Indipendentemente dall’opinione che si può avere sul teatrino politico che divide Matteo Renzi e Giuseppe Conte e sulle grane che agitano l’esecutivo giallorosso, è difficile non considerare problematiche le critiche di Dombrovskis, che ha aggiunto le sue puntualizzazioni sull’Italia: per lui nel piano del nostro Paese “c’è ancora molto lavoro da fare, per esempio definire le stime dei costi, gli obiettivi finali equelli intermedi, e affrontare le raccomandazioni Ue”. Una stroncatura del piano che rappresenta una mina su qualsiasi futura azione del presente o del futuro esecutivo italiano.

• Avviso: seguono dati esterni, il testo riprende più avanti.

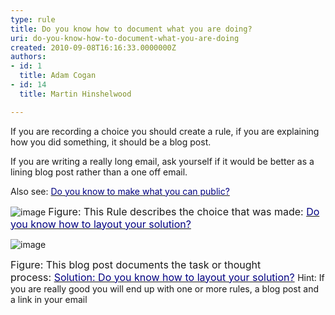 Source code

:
 ```yaml
---
type: rule
title: Do you know how to document what you are doing?
uri: do-you-know-how-to-document-what-you-are-doing
created: 2010-09-08T16:16:33.0000000Z
authors:
- id: 1
  title: Adam Cogan
- id: 14
  title: Martin Hinshelwood

---
```



If you are recording a choice you should create a rule, if you are explaining how you did something, it should be a blog post.

If you are writing a really long email, ask yourself if it would be better as a lining blog post rather than a one off email.

Also see: [<font color="#000080">Do you know to make what you can public?</font>](/Standards/Communication/RulesToBetterBlogging/Pages/WhatCanYouMakePublic.aspx)



![image](/Standards/Communication/RulesToBetterBlogging/PublishingImages/RulesBloggingDocumentGood2.jpg "image")
<font class="ms-rteCustom-FigureGood" size="+0">Figure&#58; This Rule describes the choice that was made&#58; <a shape="rect" href="http&#58;//www.ssw.com.au/ssw/Standards/Rules/RulesToBetterSourceControlwithTFS.aspx#LayoutSolution" target="_blank"><font color="#000080">Do you know how to layout your solution?</font></a> </font>

![image](/Standards/Communication/RulesToBetterBlogging/PublishingImages/RulesBloggingDocumentGood.jpg "image")

<font class="ms-rteCustom-FigureGood" size="+0">Figure&#58; This blog post documents the task or thought process&#58;&#160;<a shape="rect" href="http&#58;//blog.hinshelwood.com/archive/2010/05/17/guidance-how-to-layout-you-files-for-an-ideal-solution.aspx" title="http&#58;//blog.hinshelwood.com/archive/2010/05/17/guidance-how-to-layout-you-files-for-an-ideal-solution.aspx"><font color="#000080">Solution&#58; Do you know how to layout your solution?</font></a> </font>Hint: If you are really good you will end up with one or more rules, a blog post and a link in your email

L’uscita di Dombrovskis, dicevamo, è problematica per un’ampia serie di questioni.

In primo luogo, con modi non ispirati al fair play, porta un esponente istituzionale dell’Ue a inserirsi, implicitamente, nelle dialettiche politiche interne di un Paese membro. E poco importa, in questo contesto, che il Recovery Fund fosse uno dei principali motivi di rottura tra Renzi e Conte. Più volte, felpatamente, la Commissione ha fatto capire all’Italia che il piano sul Recovery era insoddisfacente e che Roma necessitava di un cambio di passo. Ma esplicitare apertamente mancanze e debolezze del piano a poche settimane dalla sua presentazione concreta, per quanto legittime possano essere, significa precipitare un macigno sul percorso politico dell’esecutivo.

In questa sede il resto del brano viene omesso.